## [Stored data]
- - -

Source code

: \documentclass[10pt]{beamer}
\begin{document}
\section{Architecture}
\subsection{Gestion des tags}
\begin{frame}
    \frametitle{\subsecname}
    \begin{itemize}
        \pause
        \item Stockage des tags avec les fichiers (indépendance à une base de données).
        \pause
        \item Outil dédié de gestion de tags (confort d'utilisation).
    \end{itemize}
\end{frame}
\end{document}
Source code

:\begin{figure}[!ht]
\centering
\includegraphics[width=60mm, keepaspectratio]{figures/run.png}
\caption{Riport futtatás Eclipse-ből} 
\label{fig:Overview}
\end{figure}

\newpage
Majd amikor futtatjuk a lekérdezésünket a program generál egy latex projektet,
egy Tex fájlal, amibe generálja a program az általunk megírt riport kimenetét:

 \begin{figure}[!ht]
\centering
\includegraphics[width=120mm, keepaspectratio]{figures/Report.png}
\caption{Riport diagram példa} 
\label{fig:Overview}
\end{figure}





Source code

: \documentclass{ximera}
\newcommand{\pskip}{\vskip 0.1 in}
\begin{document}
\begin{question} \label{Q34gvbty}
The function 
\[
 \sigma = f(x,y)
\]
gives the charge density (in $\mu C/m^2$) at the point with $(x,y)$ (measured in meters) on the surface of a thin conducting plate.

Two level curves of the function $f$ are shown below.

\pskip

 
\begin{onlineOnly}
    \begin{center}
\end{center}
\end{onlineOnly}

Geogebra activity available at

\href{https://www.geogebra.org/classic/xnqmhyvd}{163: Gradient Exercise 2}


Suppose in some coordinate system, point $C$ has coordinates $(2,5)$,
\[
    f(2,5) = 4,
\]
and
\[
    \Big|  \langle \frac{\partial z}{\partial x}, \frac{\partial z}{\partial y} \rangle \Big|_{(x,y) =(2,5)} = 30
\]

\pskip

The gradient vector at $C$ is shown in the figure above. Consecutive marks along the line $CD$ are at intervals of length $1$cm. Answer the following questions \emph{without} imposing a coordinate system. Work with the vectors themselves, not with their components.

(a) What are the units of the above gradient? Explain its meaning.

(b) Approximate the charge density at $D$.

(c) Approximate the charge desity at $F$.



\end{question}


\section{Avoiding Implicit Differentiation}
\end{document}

- - -

Please retype all of the records above exactly as they are.

Source code

: \documentclass[10pt]{beamer}
\begin{document}
\section{Architecture}
\subsection{Gestion des tags}
\begin{frame}
    \frametitle{\subsecname}
    \begin{itemize}
        \pause
        \item Stockage des tags avec les fichiers (indépendance à une base de données).
        \pause
        \item Outil dédié de gestion de tags (confort d'utilisation).
    \end{itemize}
\end{frame}
\end{document}
Source code

:\begin{figure}[!ht]
\centering
\includegraphics[width=60mm, keepaspectratio]{figures/run.png}
\caption{Riport futtatás Eclipse-ből} 
\label{fig:Overview}
\end{figure}

\newpage
Majd amikor futtatjuk a lekérdezésünket a program generál egy latex projektet,
egy Tex fájlal, amibe generálja a program az általunk megírt riport kimenetét:

 \begin{figure}[!ht]
\centering
\includegraphics[width=120mm, keepaspectratio]{figures/Report.png}
\caption{Riport diagram példa} 
\label{fig:Overview}
\end{figure}





Source code

: \documentclass{ximera}
\newcommand{\pskip}{\vskip 0.1 in}
\begin{document}
\begin{question} \label{Q34gvbty}
The function 
\[
 \sigma = f(x,y)
\]
gives the charge density (in $\mu C/m^2$) at the point with $(x,y)$ (measured in meters) on the surface of a thin conducting plate.

Two level curves of the function $f$ are shown below.

\pskip

 
\begin{onlineOnly}
    \begin{center}
\end{center}
\end{onlineOnly}

Geogebra activity available at

\href{https://www.geogebra.org/classic/xnqmhyvd}{163: Gradient Exercise 2}


Suppose in some coordinate system, point $C$ has coordinates $(2,5)$,
\[
    f(2,5) = 4,
\]
and
\[
    \Big|  \langle \frac{\partial z}{\partial x}, \frac{\partial z}{\partial y} \rangle \Big|_{(x,y) =(2,5)} = 30
\]

\pskip

The gradient vector at $C$ is shown in the figure above. Consecutive marks along the line $CD$ are at intervals of length $1$cm. Answer the following questions \emph{without} imposing a coordinate system. Work with the vectors themselves, not with their components.

(a) What are the units of the above gradient? Explain its meaning.

(b) Approximate the charge density at $D$.

(c) Approximate the charge desity at $F$.



\end{question}


\section{Avoiding Implicit Differentiation}
\end{document}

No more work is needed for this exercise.